THE INPUT Start Marker

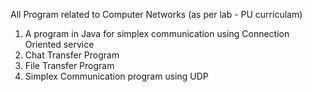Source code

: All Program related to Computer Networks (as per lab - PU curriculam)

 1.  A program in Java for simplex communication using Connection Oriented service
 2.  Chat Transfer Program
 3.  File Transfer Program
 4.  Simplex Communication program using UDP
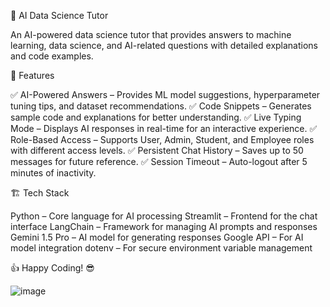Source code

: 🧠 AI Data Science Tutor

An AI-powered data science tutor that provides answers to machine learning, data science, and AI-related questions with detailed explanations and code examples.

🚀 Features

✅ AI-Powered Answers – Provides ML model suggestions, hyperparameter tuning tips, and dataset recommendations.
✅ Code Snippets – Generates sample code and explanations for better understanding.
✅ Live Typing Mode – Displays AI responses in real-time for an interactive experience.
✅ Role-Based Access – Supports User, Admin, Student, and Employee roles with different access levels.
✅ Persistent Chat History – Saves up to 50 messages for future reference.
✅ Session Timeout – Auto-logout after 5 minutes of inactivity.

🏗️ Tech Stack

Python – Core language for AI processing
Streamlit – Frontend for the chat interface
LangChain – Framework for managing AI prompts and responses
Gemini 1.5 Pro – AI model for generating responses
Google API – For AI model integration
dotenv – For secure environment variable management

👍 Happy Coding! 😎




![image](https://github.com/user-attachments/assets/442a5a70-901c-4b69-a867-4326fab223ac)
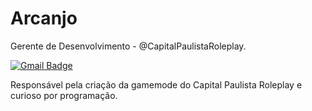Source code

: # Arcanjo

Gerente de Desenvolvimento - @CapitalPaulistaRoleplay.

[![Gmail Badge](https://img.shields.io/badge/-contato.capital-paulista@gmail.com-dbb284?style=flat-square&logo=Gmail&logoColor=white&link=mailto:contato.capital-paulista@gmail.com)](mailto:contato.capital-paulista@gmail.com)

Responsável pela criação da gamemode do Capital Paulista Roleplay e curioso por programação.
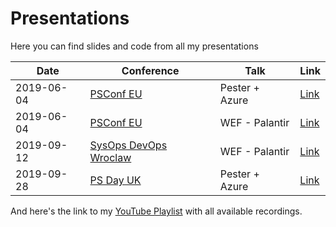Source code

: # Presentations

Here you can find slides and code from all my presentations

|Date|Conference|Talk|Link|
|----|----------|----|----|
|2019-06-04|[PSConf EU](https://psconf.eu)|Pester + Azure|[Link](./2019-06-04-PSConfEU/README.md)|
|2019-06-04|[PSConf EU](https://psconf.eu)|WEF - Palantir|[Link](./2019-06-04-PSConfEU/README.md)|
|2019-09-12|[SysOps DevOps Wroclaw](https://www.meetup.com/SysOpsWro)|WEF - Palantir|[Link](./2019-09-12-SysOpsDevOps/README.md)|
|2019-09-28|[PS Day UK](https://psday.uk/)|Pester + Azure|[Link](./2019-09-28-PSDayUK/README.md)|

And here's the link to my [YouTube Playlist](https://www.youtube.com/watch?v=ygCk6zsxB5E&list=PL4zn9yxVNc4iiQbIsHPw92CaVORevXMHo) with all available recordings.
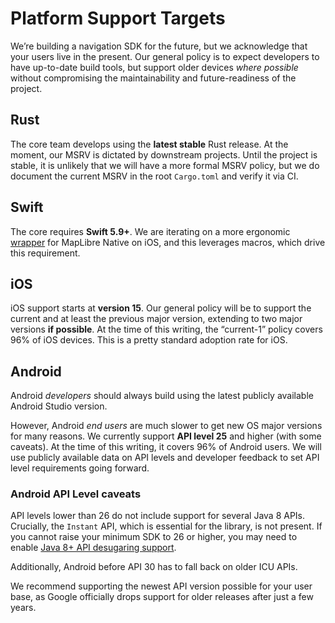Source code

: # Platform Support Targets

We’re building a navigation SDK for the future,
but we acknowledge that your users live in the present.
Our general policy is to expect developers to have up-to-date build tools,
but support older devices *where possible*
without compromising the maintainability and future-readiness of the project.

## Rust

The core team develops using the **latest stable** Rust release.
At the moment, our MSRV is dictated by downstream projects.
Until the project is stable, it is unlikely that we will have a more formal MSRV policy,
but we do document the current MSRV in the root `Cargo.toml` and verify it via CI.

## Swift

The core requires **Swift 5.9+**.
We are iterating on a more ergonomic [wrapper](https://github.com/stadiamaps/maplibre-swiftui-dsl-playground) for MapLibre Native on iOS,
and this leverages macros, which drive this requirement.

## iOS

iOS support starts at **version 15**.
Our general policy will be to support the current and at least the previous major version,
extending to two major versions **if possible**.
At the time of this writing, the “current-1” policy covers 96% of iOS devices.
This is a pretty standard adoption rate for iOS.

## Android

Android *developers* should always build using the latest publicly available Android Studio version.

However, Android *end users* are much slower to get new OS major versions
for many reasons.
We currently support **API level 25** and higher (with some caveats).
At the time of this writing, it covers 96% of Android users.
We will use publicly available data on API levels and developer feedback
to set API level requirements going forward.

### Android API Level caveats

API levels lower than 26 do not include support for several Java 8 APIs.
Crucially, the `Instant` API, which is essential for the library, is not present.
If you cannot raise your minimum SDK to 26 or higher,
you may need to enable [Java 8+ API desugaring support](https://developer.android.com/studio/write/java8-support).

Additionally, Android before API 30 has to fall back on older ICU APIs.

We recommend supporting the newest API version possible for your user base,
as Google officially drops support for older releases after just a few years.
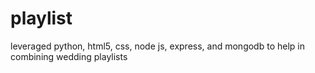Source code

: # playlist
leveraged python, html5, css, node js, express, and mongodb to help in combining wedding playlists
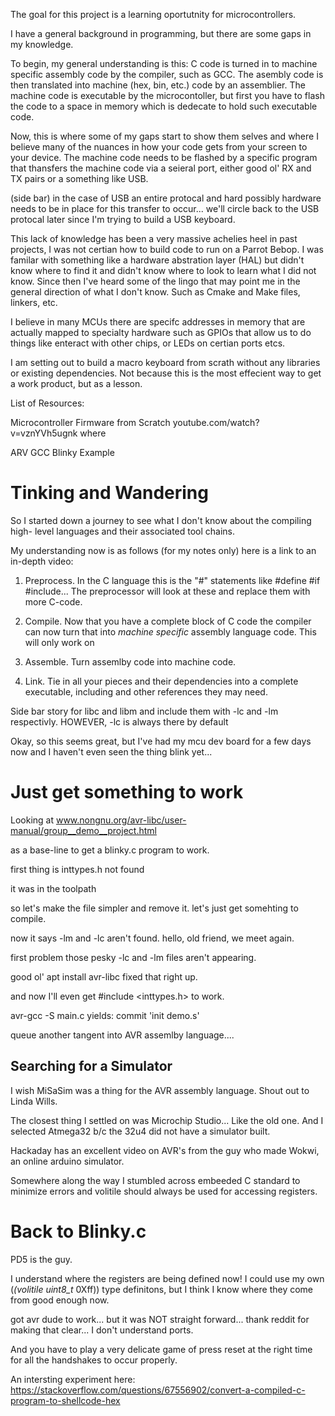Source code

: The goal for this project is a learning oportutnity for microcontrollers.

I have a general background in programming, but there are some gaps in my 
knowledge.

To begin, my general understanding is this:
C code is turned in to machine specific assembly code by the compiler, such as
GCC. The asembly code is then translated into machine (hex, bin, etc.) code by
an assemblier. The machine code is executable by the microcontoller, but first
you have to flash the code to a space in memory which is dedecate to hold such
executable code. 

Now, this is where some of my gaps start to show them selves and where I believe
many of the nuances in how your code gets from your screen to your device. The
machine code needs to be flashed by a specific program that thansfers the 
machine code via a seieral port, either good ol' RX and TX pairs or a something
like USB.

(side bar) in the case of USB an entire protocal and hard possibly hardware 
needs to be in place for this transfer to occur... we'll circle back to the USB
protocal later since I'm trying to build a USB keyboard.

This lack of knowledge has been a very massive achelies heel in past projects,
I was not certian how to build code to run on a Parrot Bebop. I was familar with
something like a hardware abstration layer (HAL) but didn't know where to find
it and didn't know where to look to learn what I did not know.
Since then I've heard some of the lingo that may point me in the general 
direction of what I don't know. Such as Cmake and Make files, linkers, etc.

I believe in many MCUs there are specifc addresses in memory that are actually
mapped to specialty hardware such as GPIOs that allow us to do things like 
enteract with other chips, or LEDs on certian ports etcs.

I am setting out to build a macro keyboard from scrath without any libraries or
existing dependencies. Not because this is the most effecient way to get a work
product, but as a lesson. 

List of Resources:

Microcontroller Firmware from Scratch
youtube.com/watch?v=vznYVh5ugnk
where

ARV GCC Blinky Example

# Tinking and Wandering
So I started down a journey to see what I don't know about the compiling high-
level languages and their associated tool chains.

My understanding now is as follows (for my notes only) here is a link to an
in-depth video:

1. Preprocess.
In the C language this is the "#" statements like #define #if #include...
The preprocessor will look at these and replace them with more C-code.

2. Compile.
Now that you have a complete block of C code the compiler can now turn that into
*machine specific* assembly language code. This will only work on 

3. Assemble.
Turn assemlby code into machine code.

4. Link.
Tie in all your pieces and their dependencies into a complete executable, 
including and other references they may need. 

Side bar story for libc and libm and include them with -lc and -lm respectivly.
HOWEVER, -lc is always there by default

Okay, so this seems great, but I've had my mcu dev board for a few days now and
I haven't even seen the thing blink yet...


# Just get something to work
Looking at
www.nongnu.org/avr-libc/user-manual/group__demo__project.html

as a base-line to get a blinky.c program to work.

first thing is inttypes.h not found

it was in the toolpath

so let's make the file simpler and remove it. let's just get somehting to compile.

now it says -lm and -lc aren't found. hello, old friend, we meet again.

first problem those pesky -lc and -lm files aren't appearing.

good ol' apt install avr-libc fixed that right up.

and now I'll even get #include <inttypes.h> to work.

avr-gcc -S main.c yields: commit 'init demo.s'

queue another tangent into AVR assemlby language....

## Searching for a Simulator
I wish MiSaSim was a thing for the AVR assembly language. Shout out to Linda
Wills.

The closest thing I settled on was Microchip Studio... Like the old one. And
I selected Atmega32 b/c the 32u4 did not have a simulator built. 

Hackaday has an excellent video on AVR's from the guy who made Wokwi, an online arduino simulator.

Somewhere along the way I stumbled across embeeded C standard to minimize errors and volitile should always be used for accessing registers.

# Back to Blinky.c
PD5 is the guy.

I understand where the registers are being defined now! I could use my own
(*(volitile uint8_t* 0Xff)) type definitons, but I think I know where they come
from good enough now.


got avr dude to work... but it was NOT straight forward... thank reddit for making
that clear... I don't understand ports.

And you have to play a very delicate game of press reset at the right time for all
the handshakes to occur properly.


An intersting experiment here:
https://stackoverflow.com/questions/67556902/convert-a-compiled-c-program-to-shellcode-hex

THE INPUT End Marker
THE INPUT Start Marker

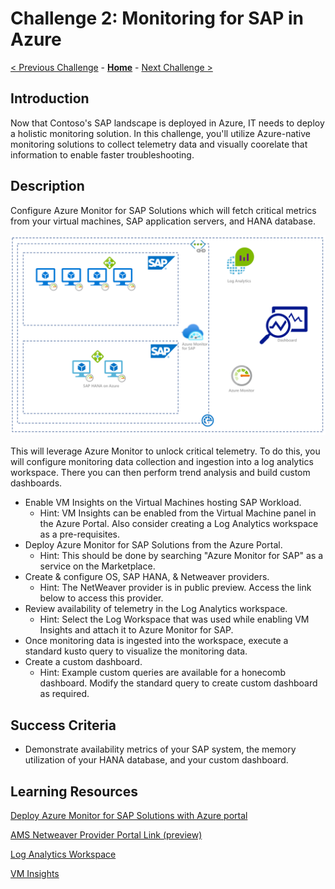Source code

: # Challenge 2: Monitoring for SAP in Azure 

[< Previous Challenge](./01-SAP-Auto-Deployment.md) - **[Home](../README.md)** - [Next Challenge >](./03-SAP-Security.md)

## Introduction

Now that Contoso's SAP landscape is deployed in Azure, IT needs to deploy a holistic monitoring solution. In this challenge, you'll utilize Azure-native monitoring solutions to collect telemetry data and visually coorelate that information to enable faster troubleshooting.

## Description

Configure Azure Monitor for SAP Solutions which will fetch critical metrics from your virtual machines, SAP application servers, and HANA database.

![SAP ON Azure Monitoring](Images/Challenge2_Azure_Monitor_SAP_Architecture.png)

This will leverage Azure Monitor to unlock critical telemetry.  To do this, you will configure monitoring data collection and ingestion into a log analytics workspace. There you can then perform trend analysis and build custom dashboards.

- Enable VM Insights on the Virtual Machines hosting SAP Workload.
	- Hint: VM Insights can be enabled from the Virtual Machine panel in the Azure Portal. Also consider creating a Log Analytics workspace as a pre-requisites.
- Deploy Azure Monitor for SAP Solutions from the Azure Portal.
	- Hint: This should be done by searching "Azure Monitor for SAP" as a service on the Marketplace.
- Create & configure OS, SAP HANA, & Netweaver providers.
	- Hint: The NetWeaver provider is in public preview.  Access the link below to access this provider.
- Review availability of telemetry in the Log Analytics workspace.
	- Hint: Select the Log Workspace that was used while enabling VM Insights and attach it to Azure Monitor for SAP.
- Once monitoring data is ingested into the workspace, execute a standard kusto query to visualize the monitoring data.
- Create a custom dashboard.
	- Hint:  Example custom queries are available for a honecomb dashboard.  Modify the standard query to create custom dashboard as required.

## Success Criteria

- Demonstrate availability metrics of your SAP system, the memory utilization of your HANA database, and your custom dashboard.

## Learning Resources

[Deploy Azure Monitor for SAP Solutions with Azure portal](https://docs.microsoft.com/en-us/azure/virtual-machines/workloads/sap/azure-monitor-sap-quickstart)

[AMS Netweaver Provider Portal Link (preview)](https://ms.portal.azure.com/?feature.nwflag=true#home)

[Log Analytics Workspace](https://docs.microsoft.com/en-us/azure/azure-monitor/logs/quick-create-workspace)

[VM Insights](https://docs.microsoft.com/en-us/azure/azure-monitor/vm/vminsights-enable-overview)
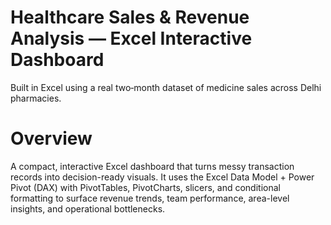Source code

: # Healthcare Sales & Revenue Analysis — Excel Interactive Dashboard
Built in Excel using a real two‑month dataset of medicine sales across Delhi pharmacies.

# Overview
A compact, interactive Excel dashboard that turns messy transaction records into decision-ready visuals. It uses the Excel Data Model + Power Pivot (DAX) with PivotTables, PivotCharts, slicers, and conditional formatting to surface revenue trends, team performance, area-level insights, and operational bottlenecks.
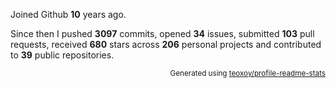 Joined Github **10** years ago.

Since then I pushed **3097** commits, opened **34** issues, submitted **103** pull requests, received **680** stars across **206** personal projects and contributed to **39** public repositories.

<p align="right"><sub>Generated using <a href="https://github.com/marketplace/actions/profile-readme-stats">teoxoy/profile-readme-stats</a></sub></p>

THE INPUT End Marker

→ **ACTIVITY**
Where a line in the entries holds "video", copy that line.

→ **WRITTEN ANSWER**
in-depth video:
Hackaday has an excellent video on AVR's from the guy who made Wokwi, an online arduino simulator.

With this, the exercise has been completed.